Wikipedia geology projectBecoming a Wikipedia editor can be daunting – the English site currently has nearly four million articles in all, and is expanding rapidly. To simplify things, the pages are organised into ‘projects’, with editors volunteering to join in with the projects which best fit their expertise. Projects can be general – there is a ‘geology project’, for example, or very specific subjects. Once a member, editors can get a better sense of what articles already exist, and which are in need of shaping up. They can also discuss any issues with other editors. 

All Wikipedia articles are rated for the accuracy, neutrality, completeness and style. ‘Featured articles’ (FA) are those which have come out on top, after being rated by Wikipedia editors.

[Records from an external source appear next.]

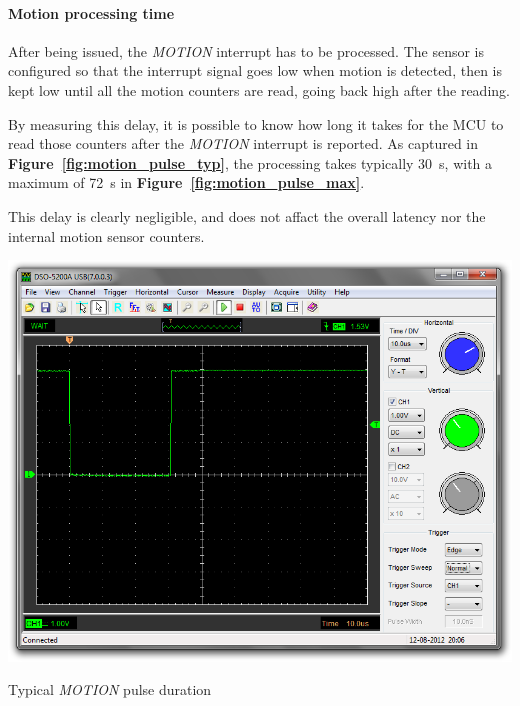 \documentclass[a4paper,10pt]{article}
\makeatletter
\newenvironment{figurehere}{\def\@captype{figure}\vspace{2ex}}{\vspace{2ex}}
\newcommand{\citef}[1]{\textbf{Figure~\ref{#1}}}
\makeatother
\begin{document}
\begin{multicols}{2}
\paragraph{Motion processing time}
After being issued, the \emph{MOTION} interrupt has to be processed. The
sensor is configured so that the interrupt signal goes low when motion is
detected, then is kept low until all the motion counters are read, going back
high after the reading.

By measuring this delay, it is possible to know how long it takes for the MCU
to read those counters after the \emph{MOTION} interrupt is reported. As
captured in \citef{fig:motion_pulse_typ}, the processing takes typically
30~{\textmu}s, with a maximum of 72~{\textmu}s in \citef{fig:motion_pulse_max}.

This delay is clearly negligible, and does not affact the overall latency nor
the internal motion sensor counters.

\begin{figurehere}
	\centering
	\includegraphics[keepaspectratio=true,width=\columnwidth]{images/motion_pulse_typ.png}
	\caption{Typical \emph{MOTION} pulse duration}
	\label{fig:motion_pulse_typ}
\end{figurehere}


\end{multicols}
\end{document}
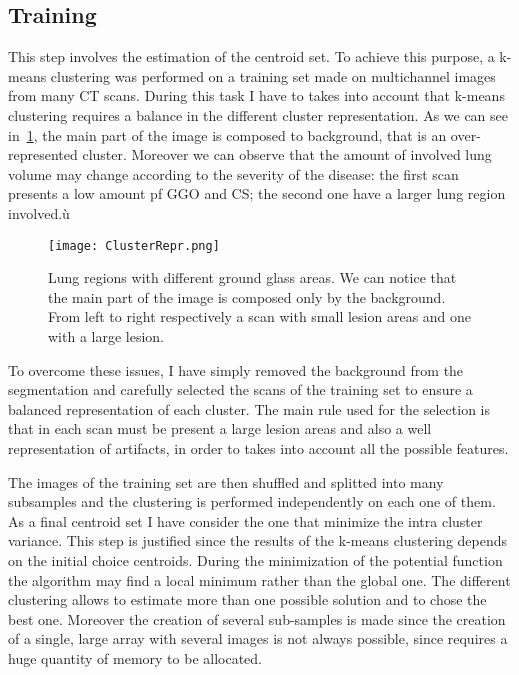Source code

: \documentclass{standalone}
\begin{document}
	\subsection*{Training}
	
	This step involves the estimation of the centroid set. To achieve this purpose, a k-means clustering was performed on a training set made on multichannel images from many CT scans. During this task I have to takes into account that k-means clustering requires a balance in the different cluster representation. As we can see in \figurename\,\ref{fig:ClusterRepr}, the main part of the image is composed to background, that is an over-represented cluster. Moreover we can observe that the amount of involved lung volume may change according to the  severity of the disease: the first scan presents a low amount pf GGO and CS; the second one have a larger lung region involved.ù
	 
	\begin{figure}[h!]
		\centering
		\texttt{[image: ClusterRepr.png]}
		\caption{Lung regions with different ground glass areas. We can notice that the main part of the image is composed only by the background. From left to right respectively a scan with small lesion areas and one with a large lesion. }\label{fig:ClusterRepr}
	\end{figure}

	
	To overcome these issues, I have simply removed the background from the segmentation and carefully selected the scans of the training set to ensure a balanced representation of each cluster. The main rule used for the selection is that in each scan must be present a large lesion areas and also a well representation of artifacts, in order to takes into account all the possible features.
	
	The images of the training set are then shuffled and splitted into many subsamples and the clustering is performed independently on each one of them. As a final centroid set I have consider the one that minimize the intra cluster variance. This step is justified since the results of the k-means clustering depends on the initial choice centroids. During the minimization of the potential function the algorithm may find a local minimum rather than the global one. The different clustering allows to estimate more than one possible solution and to chose the best one. 		
	Moreover the creation of several sub-samples is made since the creation of a single, large array with several images is not always possible, since requires a huge quantity of memory to be allocated.
\end{document}
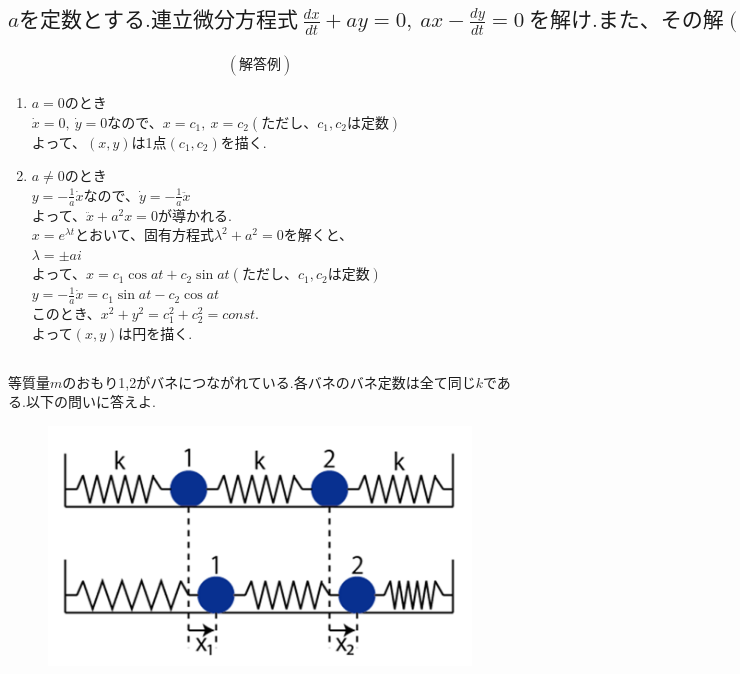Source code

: \documentclass[a4paper,11pt,fleqn]{jarticle}
\begin{document}
\newpage
\subsection{$aを定数とする.連立微分方程式~\frac{dx}{dt}+ay=0,~ax-\frac{dy}{dt}=0~を解け.また、その解(x,y)はどんな図形を描くか.$}
\begin{eqnarray*}
(解答例)
\end{eqnarray*}
\begin{enumerate}
\item $a=0$のとき\\
$\dot{x}=0,~\dot{y}=0$なので、$x=c_1,~x=c_2(ただし、c_1,c_2は定数)$\\
よって、$(x,y)$は1点$(c_1,c_2)$を描く.
\item $a\neq 0$のとき\\
$y=-\frac{1}{a}\dot{x}$なので、$\dot{y}=-\frac{1}{a}\ddot{x}$\\
よって、$\ddot{x}+a^2x=0$が導かれる.\\
$x=e^{\lambda t}$とおいて、固有方程式${\lambda}^2+a^2=0$を解くと、\\
$\lambda =\pm ai$\\
よって、$x=c_1\cos at+c_2\sin at(ただし、c_1,c_2は定数)$\\
$y=-\frac{1}{a}\dot{x}=c_1\sin at-c_2\cos at$\\
このとき、$x^2+y^2=c_1^2+c_2^2=const.$\\
よって$(x,y)$は円を描く.
\end{enumerate}


\newpage
\subsection{}
等質量$m$のおもり1,2がバネにつながれている.各バネのバネ定数は全て同じ$k$である.以下の問いに答えよ.
\begin{figure}[htpb]
\begin{center}
\includegraphics[scale=.25]{bane.png}
\end{center}
\end{figure}
\end{document}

After this, articles are graded from A to C, or classified as ‘start’ or ‘stub’ articles which need completing. It’s easy to access the articles listed in the table, or have a look at a project which is more specific to your expertise, such as palaeontology, volcanoes, dinosaurs, etc.

A quick look at the geology project’s table shows that, whilst there are some excellent examples, there is still a lot of work to be done to improve geology’s presence on Wikipedia. 

Like it or not, Wikipedia has become one of the first - and often only - resources people turn to in search of answers. And despite the occasional well publicised errors and hoaxes, the site's commitment to providing accessible and high quality information is the reason for its popularity. The more experts engage, the better the information will be, and without their input, others less qualified will fill the gap. The responsibility lies with those who know better to get there first.